Source data:
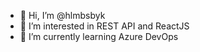 - 👋 Hi, I’m @hlmbsbyk
- 👀 I’m interested in REST API and ReactJS 
- 🌱 I’m currently learning Azure DevOps

<!---
hlmbsbyk/hlmbsbyk is a ✨ special ✨ repository because its `README.md` (this file) appears on your GitHub profile.
You can click the Preview link to take a look at your changes.
--->
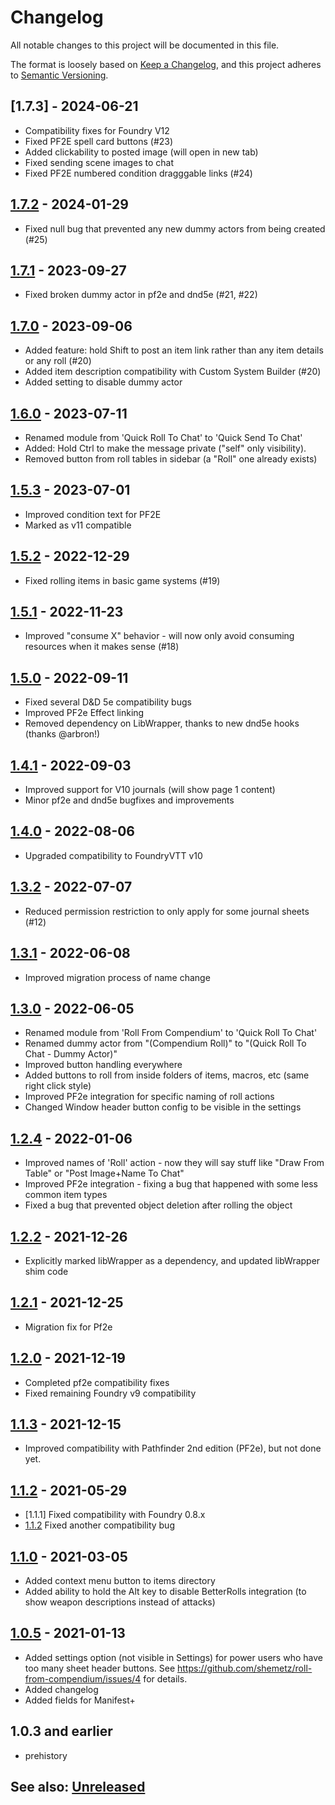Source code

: # Changelog
All notable changes to this project will be documented in this file.

The format is loosely based on [Keep a Changelog](https://keepachangelog.com/en/1.0.0/),
and this project adheres to [Semantic Versioning](https://semver.org/spec/v2.0.0.html).

## [1.7.3] - 2024-06-21
- Compatibility fixes for Foundry V12
- Fixed PF2E spell card buttons (#23)
- Added clickability to posted image (will open in new tab)
- Fixed sending scene images to chat
- Fixed PF2E numbered condition dragggable links (#24)

## [1.7.2] - 2024-01-29
- Fixed null bug that prevented any new dummy actors from being created (#25)

## [1.7.1] - 2023-09-27
- Fixed broken dummy actor in pf2e and dnd5e (#21, #22)

## [1.7.0] - 2023-09-06
- Added feature: hold Shift to post an item link rather than any item details or any roll (#20)
- Added item description compatibility with Custom System Builder (#20)
- Added setting to disable dummy actor

## [1.6.0] - 2023-07-11
- Renamed module from 'Quick Roll To Chat' to 'Quick Send To Chat'
- Added: Hold Ctrl to make the message private ("self" only visibility).
- Removed button from roll tables in sidebar (a "Roll" one already exists)

## [1.5.3] - 2023-07-01
- Improved condition text for PF2E
- Marked as v11 compatible

## [1.5.2] - 2022-12-29
- Fixed rolling items in basic game systems (#19)

## [1.5.1] - 2022-11-23
- Improved "consume X" behavior - will now only avoid consuming resources when it makes sense (#18)

## [1.5.0] - 2022-09-11
- Fixed several D&D 5e compatibility bugs
- Improved PF2e Effect linking
- Removed dependency on LibWrapper, thanks to new dnd5e hooks (thanks @arbron!)

## [1.4.1] - 2022-09-03
- Improved support for V10 journals (will show page 1 content)
- Minor pf2e and dnd5e bugfixes and improvements

## [1.4.0] - 2022-08-06
- Upgraded compatibility to FoundryVTT v10

## [1.3.2] - 2022-07-07
- Reduced permission restriction to only apply for some journal sheets (#12)

## [1.3.1] - 2022-06-08
- Improved migration process of name change

## [1.3.0] - 2022-06-05
- Renamed module from 'Roll From Compendium' to 'Quick Roll To Chat'
- Renamed dummy actor from "(Compendium Roll)" to "(Quick Roll To Chat - Dummy Actor)"
- Improved button handling everywhere
- Added buttons to roll from inside folders of items, macros, etc (same right click style)
- Improved PF2e integration for specific naming of roll actions
- Changed Window header button config to be visible in the settings

## [1.2.4] - 2022-01-06
- Improved names of 'Roll' action - now they will say stuff like "Draw From Table" or "Post Image+Name To Chat"
- Improved PF2e integration - fixing a bug that happened with some less common item types
- Fixed a bug that prevented object deletion after rolling the object

## [1.2.2] - 2021-12-26
- Explicitly marked libWrapper as a dependency, and updated libWrapper shim code

## [1.2.1] - 2021-12-25
- Migration fix for Pf2e 

## [1.2.0] - 2021-12-19
- Completed pf2e compatibility fixes 
- Fixed remaining Foundry v9 compatibility 

## [1.1.3] - 2021-12-15
- Improved compatibility with Pathfinder 2nd edition (PF2e), but not done yet.

## [1.1.2] - 2021-05-29
- [1.1.1] Fixed compatibility with Foundry 0.8.x
- [1.1.2] Fixed another compatibility bug

## [1.1.0] - 2021-03-05
- Added context menu button to items directory
- Added ability to hold the Alt key to disable BetterRolls integration (to show weapon descriptions instead of attacks)

## [1.0.5] - 2021-01-13
- Added settings option (not visible in Settings) for power users who have too many sheet header buttons.
See https://github.com/shemetz/roll-from-compendium/issues/4 for details.
- Added changelog
- Added fields for Manifest+

## 1.0.3 and earlier
- prehistory

## See also: [Unreleased]

[1.0.5]: https://github.com/shemetz/roll-from-compendium/compare/1.0.3...1.0.5
[1.1.0]: https://github.com/shemetz/roll-from-compendium/compare/1.0.5...1.1.0
[1.1.2]: https://github.com/shemetz/roll-from-compendium/compare/1.1.0...1.1.2
[1.1.3]: https://github.com/shemetz/roll-from-compendium/compare/1.1.2...1.1.3
[1.2.0]: https://github.com/shemetz/roll-from-compendium/compare/1.1.3...1.2.0
[1.2.1]: https://github.com/shemetz/roll-from-compendium/compare/1.2.0...1.2.1
[1.2.2]: https://github.com/shemetz/roll-from-compendium/compare/1.2.1...1.2.2
[1.2.4]: https://github.com/shemetz/roll-from-compendium/compare/1.2.2...1.2.4
[1.3.0]: https://github.com/shemetz/roll-from-compendium/compare/1.2.4...1.3.0
[1.3.1]: https://github.com/shemetz/roll-from-compendium/compare/1.3.0...1.3.1
[1.3.2]: https://github.com/shemetz/roll-from-compendium/compare/1.3.1...1.3.2
[1.4.0]: https://github.com/shemetz/roll-from-compendium/compare/1.3.2...1.4.0
[1.4.1]: https://github.com/shemetz/roll-from-compendium/compare/1.4.0...1.4.1
[1.5.0]: https://github.com/shemetz/roll-from-compendium/compare/1.4.1...1.5.0
[1.5.1]: https://github.com/shemetz/roll-from-compendium/compare/1.5.0...1.5.1
[1.5.2]: https://github.com/shemetz/roll-from-compendium/compare/1.5.1...1.5.2
[1.5.3]: https://github.com/shemetz/roll-from-compendium/compare/1.5.2...1.5.3
[1.6.0]: https://github.com/shemetz/roll-from-compendium/compare/1.5.3...1.6.0
[1.7.0]: https://github.com/shemetz/roll-from-compendium/compare/1.6.0...1.7.0
[1.7.1]: https://github.com/shemetz/roll-from-compendium/compare/1.7.0...1.7.1
[1.7.2]: https://github.com/shemetz/roll-from-compendium/compare/1.7.1...1.7.2
[1.7.2]: https://github.com/shemetz/roll-from-compendium/compare/1.7.2...1.7.3
[Unreleased]: https://github.com/shemetz/roll-from-compendium/compare/1.7.3...HEAD
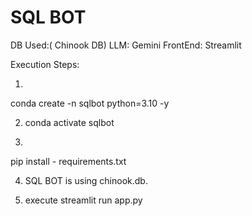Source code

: # SQL BOT 

DB Used:( Chinook DB)
LLM: Gemini
FrontEnd: Streamlit

Execution Steps:

1. 
conda create -n sqlbot python=3.10 -y

2. conda activate sqlbot

3.
pip install - requirements.txt

4. SQL BOT is using chinook.db.

5. execute 
streamlit run app.py
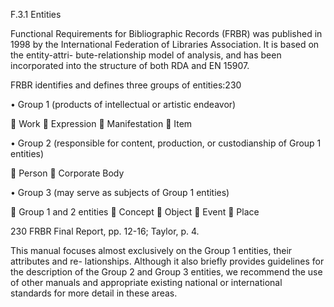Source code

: F.3.1 Entities

Functional  Requirements  for  Bibliographic  Records  (FRBR)  was  published  in  1998
by the International Federation of Libraries Association. It is based on the entity-attri-
bute-relationship  model  of  analysis,  and  has  been  incorporated  into  the  structure  of
both RDA and EN 15907.

FRBR identifies and defines three groups of entities:230

•	 Group 1 (products of intellectual or artistic endeavor)

	 Work
	 Expression
	 Manifestation
	 Item

•	 Group 2 (responsible for content, production, or custodianship of Group 1 entities)

	 Person
	 Corporate Body

•	 Group 3 (may serve as subjects of Group 1 entities)

	 Group 1 and 2 entities
	 Concept
	 Object
	 Event
	 Place

230 FRBR Final Report, pp. 12-16; Taylor, p. 4.



This manual focuses almost exclusively on the Group 1 entities, their attributes and re-
lationships. Although it also briefly provides guidelines for the description of the Group 2
and Group 3 entities, we recommend the use of other manuals and appropriate existing
national or international standards for more detail in these areas.
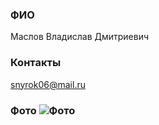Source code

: ### ФИО
Маслов Владислав Дмитриевич

### Контакты 

snyrok06@mail.ru

### Фото ![Фото](D:\Resume\sur.png)

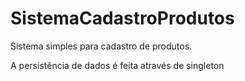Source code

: # SistemaCadastroProdutos
Sistema simples para cadastro de produtos.

A persistência de dados é feita através de singleton
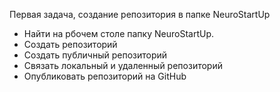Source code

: Первая задача, создание репозитория в папке NeuroStartUp
- Найти на рбочем столе папку NeuroStartUp. 
- Создать репозиторий
- Создать публичный репозиторий
- Связать локальный и удаленный репозиторий
- Опубликовать репозиторий на GitHub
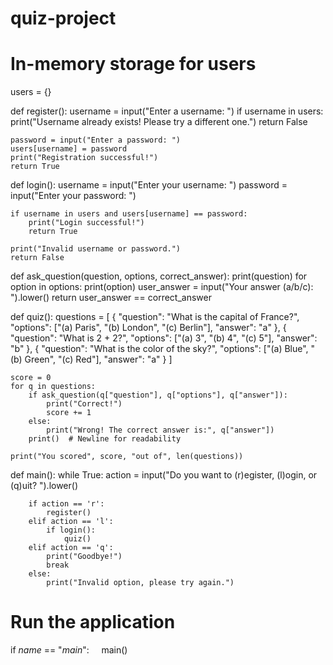 # quiz-project
# In-memory storage for users
users = {}

def register():
    username = input("Enter a username: ")
    if username in users:
        print("Username already exists! Please try a different one.")
        return False
    
    password = input("Enter a password: ")
    users[username] = password
    print("Registration successful!")
    return True

def login():
    username = input("Enter your username: ")
    password = input("Enter your password: ")
    
    if username in users and users[username] == password:
        print("Login successful!")
        return True
    
    print("Invalid username or password.")
    return False

def ask_question(question, options, correct_answer):
    print(question)
    for option in options:
        print(option)
    user_answer = input("Your answer (a/b/c): ").lower()
    return user_answer == correct_answer

def quiz():
    questions = [
        {
            "question": "What is the capital of France?",
            "options": ["(a) Paris", "(b) London", "(c) Berlin"],
            "answer": "a"
        },
        {
            "question": "What is 2 + 2?",
            "options": ["(a) 3", "(b) 4", "(c) 5"],
            "answer": "b"
        },
        {
            "question": "What is the color of the sky?",
            "options": ["(a) Blue", "(b) Green", "(c) Red"],
            "answer": "a"
        }
    ]

    score = 0
    for q in questions:
        if ask_question(q["question"], q["options"], q["answer"]):
            print("Correct!")
            score += 1
        else:
            print("Wrong! The correct answer is:", q["answer"])
        print()  # Newline for readability

    print("You scored", score, "out of", len(questions))

def main():
    while True:
        action = input("Do you want to (r)egister, (l)ogin, or (q)uit? ").lower()
        
        if action == 'r':
            register()
        elif action == 'l':
            if login():
                quiz()
        elif action == 'q':
            print("Goodbye!")
            break
        else:
            print("Invalid option, please try again.")

# Run the application
if _name_ == "_main_":
    main()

Task statement: Leaving every picture out, write out exactly the lines from the beginning of the listing above to the line with "- Minor pf2e", inclusive.

The answer:
 - 👋 Hi, I’m @hlmbsbyk
- 👀 I’m interested in REST API and ReactJS 
- 🌱 I’m currently learning Azure DevOps

<!---
hlmbsbyk/hlmbsbyk is a ✨ special ✨ repository because its `README.md` (this file) appears on your GitHub profile.
You can click the Preview link to take a look at your changes.
--->
Source code

: # Changelog
All notable changes to this project will be documented in this file.

The format is loosely based on [Keep a Changelog](https://keepachangelog.com/en/1.0.0/),
and this project adheres to [Semantic Versioning](https://semver.org/spec/v2.0.0.html).

## [1.7.3] - 2024-06-21
- Compatibility fixes for Foundry V12
- Fixed PF2E spell card buttons (#23)
- Added clickability to posted image (will open in new tab)
- Fixed sending scene images to chat
- Fixed PF2E numbered condition dragggable links (#24)

## [1.7.2] - 2024-01-29
- Fixed null bug that prevented any new dummy actors from being created (#25)

## [1.7.1] - 2023-09-27
- Fixed broken dummy actor in pf2e and dnd5e (#21, #22)

## [1.7.0] - 2023-09-06
- Added feature: hold Shift to post an item link rather than any item details or any roll (#20)
- Added item description compatibility with Custom System Builder (#20)
- Added setting to disable dummy actor

## [1.6.0] - 2023-07-11
- Renamed module from 'Quick Roll To Chat' to 'Quick Send To Chat'
- Added: Hold Ctrl to make the message private ("self" only visibility).
- Removed button from roll tables in sidebar (a "Roll" one already exists)

## [1.5.3] - 2023-07-01
- Improved condition text for PF2E
- Marked as v11 compatible

## [1.5.2] - 2022-12-29
- Fixed rolling items in basic game systems (#19)

## [1.5.1] - 2022-11-23
- Improved "consume X" behavior - will now only avoid consuming resources when it makes sense (#18)

## [1.5.0] - 2022-09-11
- Fixed several D&D 5e compatibility bugs
- Improved PF2e Effect linking
- Removed dependency on LibWrapper, thanks to new dnd5e hooks (thanks @arbron!)

## [1.4.1] - 2022-09-03
- Improved support for V10 journals (will show page 1 content)
- Minor pf2e and dnd5e bugfixes and improvements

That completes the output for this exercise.